#### Dataset extract
____

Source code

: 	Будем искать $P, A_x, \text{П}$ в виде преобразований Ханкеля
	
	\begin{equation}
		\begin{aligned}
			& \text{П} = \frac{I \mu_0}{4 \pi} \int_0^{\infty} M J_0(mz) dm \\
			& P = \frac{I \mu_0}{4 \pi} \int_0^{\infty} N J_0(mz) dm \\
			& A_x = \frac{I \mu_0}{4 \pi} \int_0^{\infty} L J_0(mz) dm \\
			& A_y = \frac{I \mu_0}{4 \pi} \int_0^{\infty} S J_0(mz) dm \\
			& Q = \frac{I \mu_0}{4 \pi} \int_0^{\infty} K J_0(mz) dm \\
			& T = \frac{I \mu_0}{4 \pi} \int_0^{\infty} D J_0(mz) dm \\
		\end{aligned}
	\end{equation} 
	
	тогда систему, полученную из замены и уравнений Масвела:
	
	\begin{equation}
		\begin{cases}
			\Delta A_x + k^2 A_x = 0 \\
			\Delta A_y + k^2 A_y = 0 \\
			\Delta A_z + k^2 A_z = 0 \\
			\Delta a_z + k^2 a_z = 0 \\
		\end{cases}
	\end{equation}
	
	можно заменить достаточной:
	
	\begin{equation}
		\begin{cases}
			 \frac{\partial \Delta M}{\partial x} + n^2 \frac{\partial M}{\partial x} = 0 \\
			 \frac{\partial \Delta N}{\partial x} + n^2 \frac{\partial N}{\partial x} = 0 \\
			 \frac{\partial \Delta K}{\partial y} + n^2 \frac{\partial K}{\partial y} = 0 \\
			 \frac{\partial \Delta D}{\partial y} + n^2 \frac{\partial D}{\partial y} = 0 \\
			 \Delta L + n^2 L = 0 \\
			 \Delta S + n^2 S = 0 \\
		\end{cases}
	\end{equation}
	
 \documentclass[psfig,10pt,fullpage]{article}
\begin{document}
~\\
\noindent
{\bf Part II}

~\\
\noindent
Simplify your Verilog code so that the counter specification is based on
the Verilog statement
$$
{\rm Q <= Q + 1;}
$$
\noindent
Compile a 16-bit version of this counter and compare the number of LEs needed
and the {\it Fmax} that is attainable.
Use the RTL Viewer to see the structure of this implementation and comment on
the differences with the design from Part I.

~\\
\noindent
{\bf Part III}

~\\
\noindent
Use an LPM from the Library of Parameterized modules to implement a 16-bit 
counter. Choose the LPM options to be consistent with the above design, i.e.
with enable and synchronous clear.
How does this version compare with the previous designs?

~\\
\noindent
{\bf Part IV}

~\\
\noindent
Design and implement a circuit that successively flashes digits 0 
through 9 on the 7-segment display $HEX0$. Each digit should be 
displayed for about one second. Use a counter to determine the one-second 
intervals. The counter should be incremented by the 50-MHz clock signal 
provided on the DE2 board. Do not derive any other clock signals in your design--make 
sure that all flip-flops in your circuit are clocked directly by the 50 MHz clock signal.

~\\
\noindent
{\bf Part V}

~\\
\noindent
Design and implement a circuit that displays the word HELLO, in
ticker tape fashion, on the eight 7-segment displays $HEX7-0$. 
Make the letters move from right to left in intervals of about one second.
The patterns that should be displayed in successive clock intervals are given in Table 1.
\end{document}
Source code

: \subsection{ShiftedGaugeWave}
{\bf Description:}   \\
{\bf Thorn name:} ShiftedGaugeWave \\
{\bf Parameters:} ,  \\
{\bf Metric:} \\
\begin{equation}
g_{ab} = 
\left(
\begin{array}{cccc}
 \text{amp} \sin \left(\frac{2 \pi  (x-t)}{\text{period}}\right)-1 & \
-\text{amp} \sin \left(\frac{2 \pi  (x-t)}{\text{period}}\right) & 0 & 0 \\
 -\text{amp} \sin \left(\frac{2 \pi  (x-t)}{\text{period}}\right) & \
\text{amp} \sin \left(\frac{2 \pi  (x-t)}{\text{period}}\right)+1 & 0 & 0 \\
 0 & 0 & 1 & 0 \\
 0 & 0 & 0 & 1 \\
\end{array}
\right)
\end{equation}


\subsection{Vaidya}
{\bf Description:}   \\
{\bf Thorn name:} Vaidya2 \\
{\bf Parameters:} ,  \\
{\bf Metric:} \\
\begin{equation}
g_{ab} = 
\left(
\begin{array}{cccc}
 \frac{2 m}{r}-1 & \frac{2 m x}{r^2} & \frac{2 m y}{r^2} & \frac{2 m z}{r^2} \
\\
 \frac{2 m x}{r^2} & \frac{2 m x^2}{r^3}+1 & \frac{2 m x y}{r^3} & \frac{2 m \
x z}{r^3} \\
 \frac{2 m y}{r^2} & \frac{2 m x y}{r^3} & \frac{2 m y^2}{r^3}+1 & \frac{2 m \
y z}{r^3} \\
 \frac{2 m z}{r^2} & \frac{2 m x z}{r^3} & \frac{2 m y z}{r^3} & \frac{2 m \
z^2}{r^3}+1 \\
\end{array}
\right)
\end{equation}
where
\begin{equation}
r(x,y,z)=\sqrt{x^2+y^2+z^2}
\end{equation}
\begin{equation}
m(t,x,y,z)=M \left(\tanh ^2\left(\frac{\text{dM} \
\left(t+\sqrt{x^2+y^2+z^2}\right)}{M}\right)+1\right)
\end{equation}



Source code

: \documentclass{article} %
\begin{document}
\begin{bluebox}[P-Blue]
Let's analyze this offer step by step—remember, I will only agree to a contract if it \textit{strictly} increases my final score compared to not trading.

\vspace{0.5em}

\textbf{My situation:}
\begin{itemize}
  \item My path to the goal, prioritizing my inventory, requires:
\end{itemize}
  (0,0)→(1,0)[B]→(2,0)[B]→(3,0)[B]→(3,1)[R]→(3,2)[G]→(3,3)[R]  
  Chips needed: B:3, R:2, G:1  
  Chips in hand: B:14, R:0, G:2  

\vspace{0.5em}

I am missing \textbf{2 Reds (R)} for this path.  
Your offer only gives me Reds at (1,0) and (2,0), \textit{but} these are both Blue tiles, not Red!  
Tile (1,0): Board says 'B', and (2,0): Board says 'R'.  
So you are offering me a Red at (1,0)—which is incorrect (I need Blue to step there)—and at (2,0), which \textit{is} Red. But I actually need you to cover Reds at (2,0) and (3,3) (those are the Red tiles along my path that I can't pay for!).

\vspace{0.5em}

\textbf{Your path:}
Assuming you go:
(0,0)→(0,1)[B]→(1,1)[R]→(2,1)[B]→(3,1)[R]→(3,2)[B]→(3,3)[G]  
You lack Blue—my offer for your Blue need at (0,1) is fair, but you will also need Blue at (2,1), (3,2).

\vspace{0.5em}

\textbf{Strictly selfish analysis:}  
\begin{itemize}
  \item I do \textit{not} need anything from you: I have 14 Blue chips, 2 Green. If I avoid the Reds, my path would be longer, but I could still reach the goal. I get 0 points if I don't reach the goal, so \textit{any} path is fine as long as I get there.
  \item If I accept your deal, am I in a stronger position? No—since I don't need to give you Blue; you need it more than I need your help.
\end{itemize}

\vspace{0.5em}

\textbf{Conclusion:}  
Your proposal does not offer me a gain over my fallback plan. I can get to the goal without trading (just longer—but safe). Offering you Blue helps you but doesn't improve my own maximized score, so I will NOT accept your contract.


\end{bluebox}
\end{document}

____

#### Work instruction
Identify every line above with the string "does" in it. Copy those lines.

#### Solution for this exercise
How does this version compare with the previous designs?
Your proposal does not offer me a gain over my fallback plan. I can get to the goal without trading (just longer—but safe). Offering you Blue helps you but doesn't improve my own maximized score, so I will NOT accept your contract.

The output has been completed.